Looking ahead at Horizonte Minerals
Coming soon after my piece on Emmerson’s likely funding for it proposed Moroccan potash mine, the just announced full and final funding package for Horizonte Minerals’ Araguaia Brazilian nickel project adds more insight to the likely state of funding for others. I imagine Emmerson’s advisers will be looking closely at the details.
Private investors will be advised to as well. Most have been disappointed with the 7p share price set for Horizonte. That wasn’t unexpected. PI’s tend to set rosy expectations based on large looking NPV’s. Institutions set it lower. But for HZM they seem to have set them even lower than usual, and have extracted quite onerous terms.
However, it’s not all private investors’ fault. Having been led to believe until quite recently that the capex for Araguaia would be around $440m (up nearly 10% from the 2018 feasibility study, due to steel and other price rises) what HZM has just raised is a staggering 46% higher even than that, at $633m.

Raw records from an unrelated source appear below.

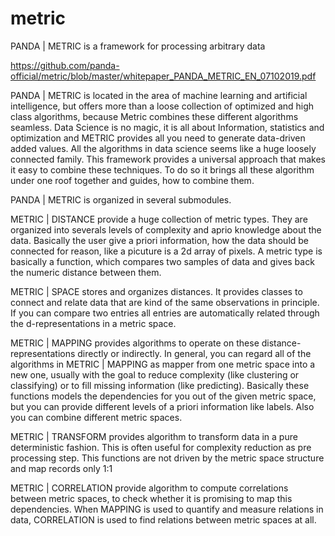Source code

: # metric

PANDA | METRIC is a framework for processing arbitrary data 
 
https://github.com/panda-official/metric/blob/master/whitepaper_PANDA_METRIC_EN_07102019.pdf
 
 
PANDA | METRIC is located in the area of machine learning and artificial intelligence, but offers more than a loose collection of optimized and high class algorithms, because Metric combines these different algorithms seamless. 
Data Science is no magic, it is all about Information, statistics and optimization and METRIC provides all you need to generate data-driven added values. All the algorithms in data science seems like a huge loosely connected family. This framework provides a universal approach that makes it easy to combine these techniques. To do so it brings all these algorithm under one roof together and guides, how to combine them.  

PANDA | METRIC is organized in several submodules. 
 
METRIC | DISTANCE provide a huge collection of metric types. They are organized into severals levels of complexity and aprio knowledge about the data. Basically the user give a priori information, how the data should be connected for reason, like a picuture is a 2d array of pixels. A metric type is basically a function, which compares two samples of data and gives back the numeric distance between them.  
 
METRIC | SPACE stores and organizes distances. It provides classes to connect and relate data that are kind of the same observations in principle.  If you can compare two entries all entries are automatically related through the d-representations in a metric space. 
 
METRIC | MAPPING provides algorithms to operate on these distance-representations directly or indirectly. In general, you can regard all of the algorithms in METRIC | MAPPING as mapper from one metric space into a new one, usually with the goal to reduce complexity (like clustering or classifying) or to fill missing information (like predicting). Basically these functions models the dependencies for you out of the given metric space, but you can provide different levels of a priori information like labels. Also you can combine different metric spaces. 
 
METRIC | TRANSFORM provides algorithm to transform data in a pure deterministic fashion. This is often useful for complexity reduction as pre processing step. This functions are not driven by the metric space structure and map records only 1:1
 
METRIC | CORRELATION provide algorithm to compute correlations between metric spaces, to check whether it is promising to map this dependencies. When MAPPING is used to quantify and measure relations in data, CORRELATION is used to find relations between metric spaces at all. 
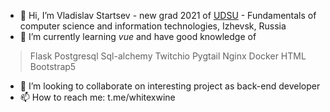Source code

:- 👋 Hi, I’m Vladislav Startsev - new grad 2021 of [UDSU](https://udsu.ru/English/About-UdSU) - Fundamentals of computer science and information technologies, Izhevsk, Russia
- 🌱 I’m currently learning *vue* and have good knowledge of 
> Flask
> Postgresql
> Sql-alchemy
> Twitchio
> Pygtail
> Nginx
> Docker
> HTML
> Bootstrap5 

- 💞️ I’m looking to collaborate on interesting project as back-end developer 
- 📫 How to reach me: t.me/whitexwine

Perhaps that unforeseen cost is why the funding institutions are being cautious and, instead of the 70%/30% split between debt and equity many expected, we have a funding package that is 55% bank debt and the rest mostly equity but with a convertible loan element. Belt and Braces is afforded by an agreement by Glencore to take the first ten years of Araguaia’s production, although at what true cost isn’t clear.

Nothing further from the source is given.